Laporan Wartawan Tribunnews.com, Danang Triatmojo
TRIBUNNEWS.COM, JAKARTA - Dewan Eksekutif Mahasiswa (Dema) Perguruan Tinggi Islam Negeri (PTKIN) seluruh-Indonesia menggelar diskusi publik bertema 'Memperkokoh Moderasi Pasca Pemilu Demi Terwujudnya Harmoni Kebangsaan' sekaligus menyinggung persoalan Hak Angket DPR dan dihadiri jajaran Mahasiswa Badan Eksekutif Mahasiswa (BEM) se-Indonesia dan masyarakat. Diskusi berlangsung di kawasan Jakarta Selatan pada Kamis (7/3/2024).
Koordinator Pusat DEMA PTKIN Se-Indonesia M Syahrus Sobirin mengungkap diskusi ini bertujuan memberikan sekolah politik kepada para mahasiswa dan masyarakat di tengah dinamika situasi politik belakangan dalam lingkup Pemilu 2024.

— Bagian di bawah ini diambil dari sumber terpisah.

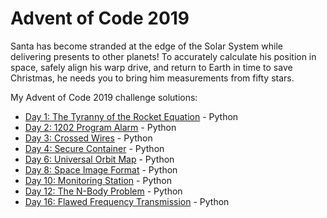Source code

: # Advent of Code 2019

Santa has become stranded at the edge of the Solar System while delivering presents to other planets! To accurately calculate his position in space, safely align his warp drive, and return to Earth in time to save Christmas, he needs you to bring him measurements from fifty stars.

My Advent of Code 2019 challenge solutions:

* [Day 1: The Tyranny of the Rocket Equation](https://github.com/strahlistvan/adventofcode/tree/master/adventofcode2019/day01) - Python
* [Day 2: 1202 Program Alarm](https://github.com/strahlistvan/adventofcode/tree/master/adventofcode2019/day02) - Python
* [Day 3: Crossed Wires](https://github.com/strahlistvan/adventofcode/tree/master/adventofcode2019/day03) - Python
* [Day 4: Secure Container](https://github.com/strahlistvan/adventofcode/tree/master/adventofcode2019/day04) - Python
* [Day 6: Universal Orbit Map](https://github.com/strahlistvan/adventofcode/tree/master/adventofcode2019/day06) - Python
* [Day 8: Space Image Format](https://github.com/strahlistvan/adventofcode/tree/master/adventofcode2019/day08) - Python
* [Day 10: Monitoring Station](https://github.com/strahlistvan/adventofcode/tree/master/adventofcode2019/day10) - Python
* [Day 12: The N-Body Problem](https://github.com/strahlistvan/adventofcode/tree/master/adventofcode2019/day12) - Python
* [Day 16: Flawed Frequency Transmission](https://github.com/strahlistvan/adventofcode/tree/master/adventofcode2019/day12) - Python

"Karena masyarakat yang sekarang didominasi kaum Gen Z dan milenial harus lebih peka lagi kepada situasi politik hari ini. Dinamika setiap pemilu selalu terjadi tuduhan kecurangan oleh pihak yang kalah. Dinamika politik seperti ini memicu perpecahan di masyarakat yang kemudian membuat stabilitas keamanan terganggu di daerah-daerah," kata Sobirin.
Menurutnya, mengutip salah satu Kaidah Usul Fiqh yang artinya 'jika ada dua mudharat yang berkumpul maka yang lebih besar harus digugurkan, untuk melakukan yang lebih kecil'.
Sobirin mengaitkan hal itu dengan hak angket yang ramai diperbincangkan, berbau politis mengingat gimik serta motif yang dimunculkan tidak merepresentasi objektivitas pemilih.
Baca juga: Jimly Asshiddiqie Sebut Hak Angket Bisa Saja Pengaruhi Hasil Pemilu, Tapi . . .
"Karena ada mekanisme pemilu yang bisa kita tempuh selain dari pada hak angket, hak angket ini resisten dengan kepentingan elektoral elit politik saja," kata dia.
Oleh sebab itu Sobirin mengajak kepada seluruh elemen mahasiswa untuk bersama-sama untuk kembali berbicara kesejahteraan masyarakat guna terwujudnya kerukunan NKRI.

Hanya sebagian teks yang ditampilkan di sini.